Заперев магазин, Пауль позвал меня прогуляться. Заметив сеньору Молинас, в такт меренге качавшуюся в кресле вместе с дружком-полицейским, он приветливо сказал: «Buenas noches[85]», отвесил поклон La Viuda, доктору Пересу и юной Хуаните, прохлаждавшимся на galería. Мы шли по улице мимо весьма солидных магазинов, миновали кинотеатр, почту и вскоре оказались в небольшом, четко распланированном квадратном сквере. Там мы остановились, чтобы посмотреть церемонию спуска флага, — ее проводили ежедневно на закате солнца. Зашли в китайский ресторанчик на углу, съели по порции мороженого.

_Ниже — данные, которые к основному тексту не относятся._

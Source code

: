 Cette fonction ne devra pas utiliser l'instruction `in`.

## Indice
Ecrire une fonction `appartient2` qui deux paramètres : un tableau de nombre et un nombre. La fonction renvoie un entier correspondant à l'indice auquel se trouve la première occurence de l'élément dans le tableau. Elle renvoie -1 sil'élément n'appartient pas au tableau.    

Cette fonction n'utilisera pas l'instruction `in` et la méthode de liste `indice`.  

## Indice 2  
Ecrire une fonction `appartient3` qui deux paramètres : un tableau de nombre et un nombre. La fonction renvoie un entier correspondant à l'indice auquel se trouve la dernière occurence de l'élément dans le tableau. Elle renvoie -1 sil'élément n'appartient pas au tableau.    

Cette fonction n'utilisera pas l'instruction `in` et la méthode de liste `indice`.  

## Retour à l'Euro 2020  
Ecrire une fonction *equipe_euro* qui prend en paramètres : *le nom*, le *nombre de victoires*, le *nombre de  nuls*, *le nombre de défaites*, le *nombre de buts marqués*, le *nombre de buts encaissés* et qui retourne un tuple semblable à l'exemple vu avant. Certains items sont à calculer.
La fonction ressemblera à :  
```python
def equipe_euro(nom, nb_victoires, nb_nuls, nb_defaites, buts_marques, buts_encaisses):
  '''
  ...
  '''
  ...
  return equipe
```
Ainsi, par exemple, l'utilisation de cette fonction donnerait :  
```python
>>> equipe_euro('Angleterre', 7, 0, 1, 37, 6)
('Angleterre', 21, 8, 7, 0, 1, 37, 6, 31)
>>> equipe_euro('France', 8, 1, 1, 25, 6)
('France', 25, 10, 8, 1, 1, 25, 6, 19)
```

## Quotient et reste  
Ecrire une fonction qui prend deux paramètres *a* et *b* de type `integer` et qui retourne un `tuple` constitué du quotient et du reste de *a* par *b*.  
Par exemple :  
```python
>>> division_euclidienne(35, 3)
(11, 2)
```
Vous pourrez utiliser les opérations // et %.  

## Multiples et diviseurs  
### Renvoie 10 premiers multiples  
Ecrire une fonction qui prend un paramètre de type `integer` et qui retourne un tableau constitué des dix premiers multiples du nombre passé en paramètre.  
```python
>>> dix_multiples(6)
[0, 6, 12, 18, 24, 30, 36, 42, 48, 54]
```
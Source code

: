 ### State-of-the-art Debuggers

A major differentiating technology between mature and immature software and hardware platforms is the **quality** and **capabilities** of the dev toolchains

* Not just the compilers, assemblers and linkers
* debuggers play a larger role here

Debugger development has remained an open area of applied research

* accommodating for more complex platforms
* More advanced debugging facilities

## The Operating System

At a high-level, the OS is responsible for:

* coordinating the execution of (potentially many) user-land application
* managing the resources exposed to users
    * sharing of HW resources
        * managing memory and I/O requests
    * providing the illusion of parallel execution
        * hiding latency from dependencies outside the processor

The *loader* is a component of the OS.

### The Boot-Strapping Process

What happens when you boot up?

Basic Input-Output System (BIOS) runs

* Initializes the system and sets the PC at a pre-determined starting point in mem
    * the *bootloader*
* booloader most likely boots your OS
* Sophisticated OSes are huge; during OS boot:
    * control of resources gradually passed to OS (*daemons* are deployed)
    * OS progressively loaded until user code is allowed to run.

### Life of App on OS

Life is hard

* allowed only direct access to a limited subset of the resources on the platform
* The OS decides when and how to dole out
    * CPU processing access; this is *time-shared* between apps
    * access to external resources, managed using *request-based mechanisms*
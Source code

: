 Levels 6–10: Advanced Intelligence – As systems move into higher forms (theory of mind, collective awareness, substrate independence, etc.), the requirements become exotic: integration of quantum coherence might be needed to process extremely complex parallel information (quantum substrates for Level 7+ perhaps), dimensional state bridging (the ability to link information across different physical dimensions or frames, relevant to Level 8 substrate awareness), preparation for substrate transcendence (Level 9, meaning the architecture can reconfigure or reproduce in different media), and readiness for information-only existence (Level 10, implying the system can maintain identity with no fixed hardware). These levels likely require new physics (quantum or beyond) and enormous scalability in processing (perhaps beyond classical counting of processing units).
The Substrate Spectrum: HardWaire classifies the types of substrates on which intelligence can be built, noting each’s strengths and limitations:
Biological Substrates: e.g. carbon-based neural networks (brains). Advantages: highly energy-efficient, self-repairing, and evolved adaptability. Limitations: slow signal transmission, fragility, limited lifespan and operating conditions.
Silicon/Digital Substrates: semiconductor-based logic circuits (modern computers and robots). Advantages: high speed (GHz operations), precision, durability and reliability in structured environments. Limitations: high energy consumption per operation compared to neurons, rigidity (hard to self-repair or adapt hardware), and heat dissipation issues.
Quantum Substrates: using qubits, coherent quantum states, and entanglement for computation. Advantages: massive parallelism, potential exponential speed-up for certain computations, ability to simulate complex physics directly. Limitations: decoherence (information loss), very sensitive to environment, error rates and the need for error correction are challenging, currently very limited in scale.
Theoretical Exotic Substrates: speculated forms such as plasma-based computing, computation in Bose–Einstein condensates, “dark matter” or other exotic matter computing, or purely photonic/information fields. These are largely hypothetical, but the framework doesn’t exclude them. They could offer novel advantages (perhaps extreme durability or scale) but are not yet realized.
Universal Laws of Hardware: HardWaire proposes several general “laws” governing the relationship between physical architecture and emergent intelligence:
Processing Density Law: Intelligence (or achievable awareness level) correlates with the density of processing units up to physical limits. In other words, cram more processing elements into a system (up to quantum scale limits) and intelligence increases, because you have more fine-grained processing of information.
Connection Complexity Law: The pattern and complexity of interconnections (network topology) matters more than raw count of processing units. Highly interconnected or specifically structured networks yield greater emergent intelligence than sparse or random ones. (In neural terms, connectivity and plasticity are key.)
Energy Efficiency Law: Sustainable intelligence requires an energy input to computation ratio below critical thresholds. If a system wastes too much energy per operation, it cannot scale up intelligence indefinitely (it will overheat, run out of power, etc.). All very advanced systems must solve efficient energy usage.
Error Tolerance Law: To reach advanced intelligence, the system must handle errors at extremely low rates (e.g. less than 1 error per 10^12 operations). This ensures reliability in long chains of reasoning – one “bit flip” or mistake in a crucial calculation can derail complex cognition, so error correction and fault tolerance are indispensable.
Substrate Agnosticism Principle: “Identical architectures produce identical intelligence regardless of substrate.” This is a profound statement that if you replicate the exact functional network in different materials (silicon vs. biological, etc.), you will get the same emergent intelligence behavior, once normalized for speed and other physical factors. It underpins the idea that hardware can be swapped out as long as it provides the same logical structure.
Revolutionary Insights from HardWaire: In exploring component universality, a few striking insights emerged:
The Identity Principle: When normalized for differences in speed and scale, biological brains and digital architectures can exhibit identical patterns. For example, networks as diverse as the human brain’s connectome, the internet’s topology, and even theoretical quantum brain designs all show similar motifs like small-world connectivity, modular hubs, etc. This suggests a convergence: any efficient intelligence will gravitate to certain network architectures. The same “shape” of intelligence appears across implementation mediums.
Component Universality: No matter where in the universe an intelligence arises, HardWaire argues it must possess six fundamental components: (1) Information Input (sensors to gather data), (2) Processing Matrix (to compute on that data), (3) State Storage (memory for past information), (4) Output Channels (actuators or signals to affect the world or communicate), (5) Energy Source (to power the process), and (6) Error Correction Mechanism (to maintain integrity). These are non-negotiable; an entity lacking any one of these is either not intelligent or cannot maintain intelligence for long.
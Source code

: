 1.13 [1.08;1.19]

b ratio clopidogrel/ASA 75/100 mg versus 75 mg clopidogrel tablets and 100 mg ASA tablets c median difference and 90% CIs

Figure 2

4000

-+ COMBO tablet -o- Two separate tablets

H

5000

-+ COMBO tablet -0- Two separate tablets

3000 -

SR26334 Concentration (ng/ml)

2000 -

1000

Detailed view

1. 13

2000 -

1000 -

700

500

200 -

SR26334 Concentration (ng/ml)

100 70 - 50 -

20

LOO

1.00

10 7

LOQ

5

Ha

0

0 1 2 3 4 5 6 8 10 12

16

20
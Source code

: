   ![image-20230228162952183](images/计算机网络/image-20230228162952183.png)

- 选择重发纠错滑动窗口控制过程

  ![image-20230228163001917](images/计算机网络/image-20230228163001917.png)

В сумеречном воздухе повеяло свежестью. Мы повернули обратно.
— Мама говорит, что я не должна ссориться с бабулей, — начала я. — Но бабушка бывает совершенно несносной. Она считает, что вправе нами командовать, но стоит сказать хоть слово поперек, она смертельно обижается и сутки напролет молчит.
— У твоей бабули есть признаки паранойи, — заметил Пауль. — По-видимому, ей с самого детства мерещилось, что сестры сговорились всячески ее третировать.
— Вот-вот, и сестры! И дети! Весь мир против нее! Однажды в Вене мы встретили бабулю в Kaffeehaus. Она отдыхала в Бадене или где-то еще и только что вернулась в столицу. На ней были, как сейчас помню, светло-серый шелковый костюм в черную крапинку и шляпка набекрень. Выглядела она изумительно — не наша фишабендская бабуля в фартуке и сетке на волосах, а совсем другой коленкор. Рядом сидели тетя Иболия, Сари и дядя Писта… Словом, куча родственников, и бабуля описывала им свою жизнь на курорте: сетовала на фрейлейн Н., которая жутко надоела ей своими россказнями о любовных победах, на фрау Как-Там-Ее, у которой декольте было чуть ли не до пупа, и на одного антисемита, который даже не здоровался по утрам. Вдруг бабуля улыбнулась и добавила: «А еще там были горы и деревья». Слушатели так и покатились со смеху. Нет, правда, Пауль, она в самом деле уверена, что, за исключением родни, все поголовно носят за пазухой нож, чтобы ограбить нас и зарезать.